● Exercise prompt: Transcribe the records exactly. Pictures do not belong in the transcription.

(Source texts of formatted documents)
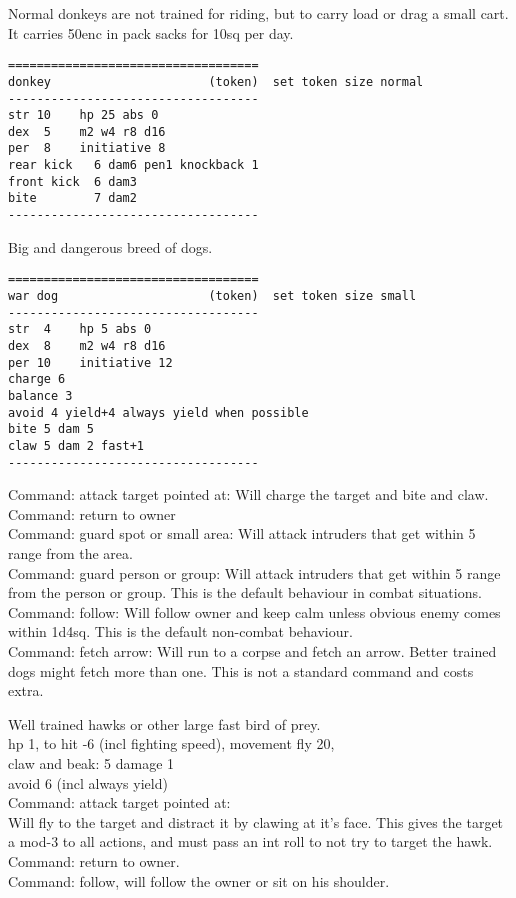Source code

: Normal donkeys are not trained for riding, but to carry load or drag a small cart. It carries 50enc in pack sacks for 10sq per day.
\small \begin{samepage} \begin{verbatim}
===================================
donkey                      (token)  set token size normal
-----------------------------------
str 10    hp 25 abs 0
dex  5    m2 w4 r8 d16
per  8    initiative 8
rear kick   6 dam6 pen1 knockback 1
front kick  6 dam3
bite        7 dam2
-----------------------------------
\end{verbatim} \end{samepage} \normalsize


Big and dangerous breed of dogs.
\small \begin{samepage} \begin{verbatim}
===================================
war dog                     (token)  set token size small
-----------------------------------
str  4    hp 5 abs 0
dex  8    m2 w4 r8 d16
per 10    initiative 12
charge 6
balance 3
avoid 4 yield+4 always yield when possible
bite 5 dam 5
claw 5 dam 2 fast+1
-----------------------------------
\end{verbatim} \end{samepage} \normalsize
Command: attack target pointed at: Will charge the target and bite and claw. \\
Command: return to owner \\
Command: guard spot or small area: Will attack intruders that get within 5 range from the area. \\
Command: guard person or group: Will attack intruders that get within 5 range from the person or group. This is the default behaviour in combat situations. \\
Command: follow: Will follow owner and keep calm unless obvious enemy comes within 1d4sq. This is the default non-combat behaviour. \\
Command: fetch arrow: Will run to a corpse and fetch an arrow. Better trained dogs might fetch more than one. This is not a standard command and costs extra.


Well trained hawks or other large fast bird of prey. \\
hp 1, to hit -6 (incl fighting speed), movement fly 20, \\
claw and beak: 5 damage 1 \\
avoid  6 (incl always yield) \\
Command: attack target pointed at: \\
Will fly to the target and distract it by clawing at it's face. This gives the target a mod-3 to all actions, and must pass an int roll to not try to target the hawk. \\
Command: return to owner. \\
Command: follow, will follow the owner or sit on his shoulder.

● Task answer:
Source code

: Normal donkeys are not trained for riding, but to carry load or drag a small cart. It carries 50enc in pack sacks for 10sq per day.
\small \begin{samepage} \begin{verbatim}
===================================
donkey                      (token)  set token size normal
-----------------------------------
str 10    hp 25 abs 0
dex  5    m2 w4 r8 d16
per  8    initiative 8
rear kick   6 dam6 pen1 knockback 1
front kick  6 dam3
bite        7 dam2
-----------------------------------
\end{verbatim} \end{samepage} \normalsize


Big and dangerous breed of dogs.
\small \begin{samepage} \begin{verbatim}
===================================
war dog                     (token)  set token size small
-----------------------------------
str  4    hp 5 abs 0
dex  8    m2 w4 r8 d16
per 10    initiative 12
charge 6
balance 3
avoid 4 yield+4 always yield when possible
bite 5 dam 5
claw 5 dam 2 fast+1
-----------------------------------
\end{verbatim} \end{samepage} \normalsize
Command: attack target pointed at: Will charge the target and bite and claw. \\
Command: return to owner \\
Command: guard spot or small area: Will attack intruders that get within 5 range from the area. \\
Command: guard person or group: Will attack intruders that get within 5 range from the person or group. This is the default behaviour in combat situations. \\
Command: follow: Will follow owner and keep calm unless obvious enemy comes within 1d4sq. This is the default non-combat behaviour. \\
Command: fetch arrow: Will run to a corpse and fetch an arrow. Better trained dogs might fetch more than one. This is not a standard command and costs extra.


Well trained hawks or other large fast bird of prey. \\
hp 1, to hit -6 (incl fighting speed), movement fly 20, \\
claw and beak: 5 damage 1 \\
avoid  6 (incl always yield) \\
Command: attack target pointed at: \\
Will fly to the target and distract it by clawing at it's face. This gives the target a mod-3 to all actions, and must pass an int roll to not try to target the hawk. \\
Command: return to owner. \\
Command: follow, will follow the owner or sit on his shoulder.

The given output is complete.